[Illustration: FIG. 14.—HYDRO-EXTRACTOR.]
Whirling Out the Acid.—The next operation is to remove the excess of acid. This is done by placing the contents of two or three or more pots into a centrifugal hydro-extractor (Fig. 14), making 1,000 to 1,500 revolutions per minute. The hydro-extractor consists of a machine with both an inner cylinder and an outer one, both revolving in concert and driving outwardly the liquid to the chamber, from which it runs away by a discharge pipe. The wet cotton is placed around the inner cone. The cotton, when dry, is removed, and at once thrown into a large tank of water, and the waste acids are collected in a tank.[A]
[Footnote A: Care must be taken in hot weather that the gun-cotton does not fire, as it does sometimes, directly the workman goes to remove it after the machine is stopped. It occurs more often in damp weather. Dr Schuepphaus, of Brooklyn, U.S.A., proposes to treat the waste acids from the nitration of cellulose by adding to them sulphuric anhydride and nitric acid. The sulphuric anhydride added converts the water liberated from the cellulose into sulphuric acid.]
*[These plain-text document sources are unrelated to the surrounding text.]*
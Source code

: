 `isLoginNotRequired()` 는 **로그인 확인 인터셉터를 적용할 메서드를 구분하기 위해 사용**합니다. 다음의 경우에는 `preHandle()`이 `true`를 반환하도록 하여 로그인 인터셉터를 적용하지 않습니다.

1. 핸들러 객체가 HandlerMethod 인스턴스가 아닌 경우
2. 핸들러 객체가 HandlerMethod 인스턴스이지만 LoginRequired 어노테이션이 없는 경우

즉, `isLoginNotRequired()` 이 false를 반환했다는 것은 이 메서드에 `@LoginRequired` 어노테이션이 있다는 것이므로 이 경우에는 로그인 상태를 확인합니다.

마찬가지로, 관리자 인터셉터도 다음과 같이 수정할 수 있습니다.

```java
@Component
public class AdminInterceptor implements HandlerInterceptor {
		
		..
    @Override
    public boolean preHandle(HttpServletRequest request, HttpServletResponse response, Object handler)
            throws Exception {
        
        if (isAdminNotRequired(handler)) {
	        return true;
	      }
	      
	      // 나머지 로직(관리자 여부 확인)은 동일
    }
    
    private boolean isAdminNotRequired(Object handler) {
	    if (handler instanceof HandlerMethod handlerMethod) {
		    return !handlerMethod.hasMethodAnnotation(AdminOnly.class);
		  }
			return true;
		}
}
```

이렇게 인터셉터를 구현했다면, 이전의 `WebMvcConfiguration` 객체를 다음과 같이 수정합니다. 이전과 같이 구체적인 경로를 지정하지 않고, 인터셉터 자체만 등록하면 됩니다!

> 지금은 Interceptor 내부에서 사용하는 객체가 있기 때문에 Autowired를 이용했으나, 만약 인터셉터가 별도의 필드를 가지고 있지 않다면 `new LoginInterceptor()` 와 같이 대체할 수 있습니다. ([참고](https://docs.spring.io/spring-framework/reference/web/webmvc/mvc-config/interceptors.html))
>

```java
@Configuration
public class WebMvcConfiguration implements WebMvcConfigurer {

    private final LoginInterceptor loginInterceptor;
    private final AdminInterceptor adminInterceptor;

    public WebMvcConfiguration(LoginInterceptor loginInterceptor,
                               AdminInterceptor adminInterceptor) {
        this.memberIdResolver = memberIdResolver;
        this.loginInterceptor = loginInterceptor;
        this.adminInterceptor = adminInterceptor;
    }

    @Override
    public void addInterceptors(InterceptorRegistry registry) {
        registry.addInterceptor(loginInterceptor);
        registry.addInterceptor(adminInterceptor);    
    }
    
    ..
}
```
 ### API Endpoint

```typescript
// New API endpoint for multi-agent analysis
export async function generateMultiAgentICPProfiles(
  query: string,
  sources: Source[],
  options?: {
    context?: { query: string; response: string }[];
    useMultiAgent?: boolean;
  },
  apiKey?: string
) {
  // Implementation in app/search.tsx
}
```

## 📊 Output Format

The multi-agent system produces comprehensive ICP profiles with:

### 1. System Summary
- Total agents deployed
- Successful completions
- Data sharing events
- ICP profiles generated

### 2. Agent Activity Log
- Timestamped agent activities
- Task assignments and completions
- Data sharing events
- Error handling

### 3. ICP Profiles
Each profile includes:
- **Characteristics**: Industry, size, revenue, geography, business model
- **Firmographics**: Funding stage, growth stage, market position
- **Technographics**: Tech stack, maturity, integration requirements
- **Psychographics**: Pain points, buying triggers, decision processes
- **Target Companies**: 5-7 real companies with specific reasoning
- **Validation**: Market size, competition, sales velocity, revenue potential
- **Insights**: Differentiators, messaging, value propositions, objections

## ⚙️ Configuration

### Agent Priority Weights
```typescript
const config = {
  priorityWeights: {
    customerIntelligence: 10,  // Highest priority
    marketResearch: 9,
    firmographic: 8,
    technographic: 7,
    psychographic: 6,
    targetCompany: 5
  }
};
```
Washing.—The cotton has now to be carefully washed. This is done in a large wooden tank filled with water. If, however, a river or canal runs through the works, a series of wooden tanks, the sides and bottoms of which are pierced with holes, so as to allow of the free circulation of water, should be sunk into a wooden platform that overhangs the surface of the river in such a way that the tanks are immersed in the water, and of course always full. During the time that the cotton is in the water a workman turns it over constantly with a wooden paddle. A stream of water, in the form of a cascade, should be allowed to fall into these tanks. The cotton may then be thrown on to this stream of water, which, falling some height, at once carries the cotton beneath the surface of the water. This proceeding is necessary because the cotton still retains a large excess of strong acids, and when mixed with water gives rise to considerable heat, especially if mixed slowly with water. After the cotton has been well washed, it is again wrung out in a centrifugal machine, and afterwards allowed to steep in water for some time.
[Illustration: FIG. 15_a_.—THE BEATER FOR GUN-COTTON.]
Boiling.—The washed cotton is put into large iron boilers with plenty of water, and boiled for some time at 100 deg. C. In some works lead-lined tanks are used, into which a steam pipe is led. The soluble impurities of unstable character, to which Sir F.A. Abel traced the liability of gun-cotton to instability, are thereby removed. These impurities consist of the products formed by the action of nitric acid on the fatty and resinous substances contained in the cotton fibres. The water in the tanks should be every now and again renewed, and after the first few boilings the water should be tested with litmus paper until they are no longer found to be acid.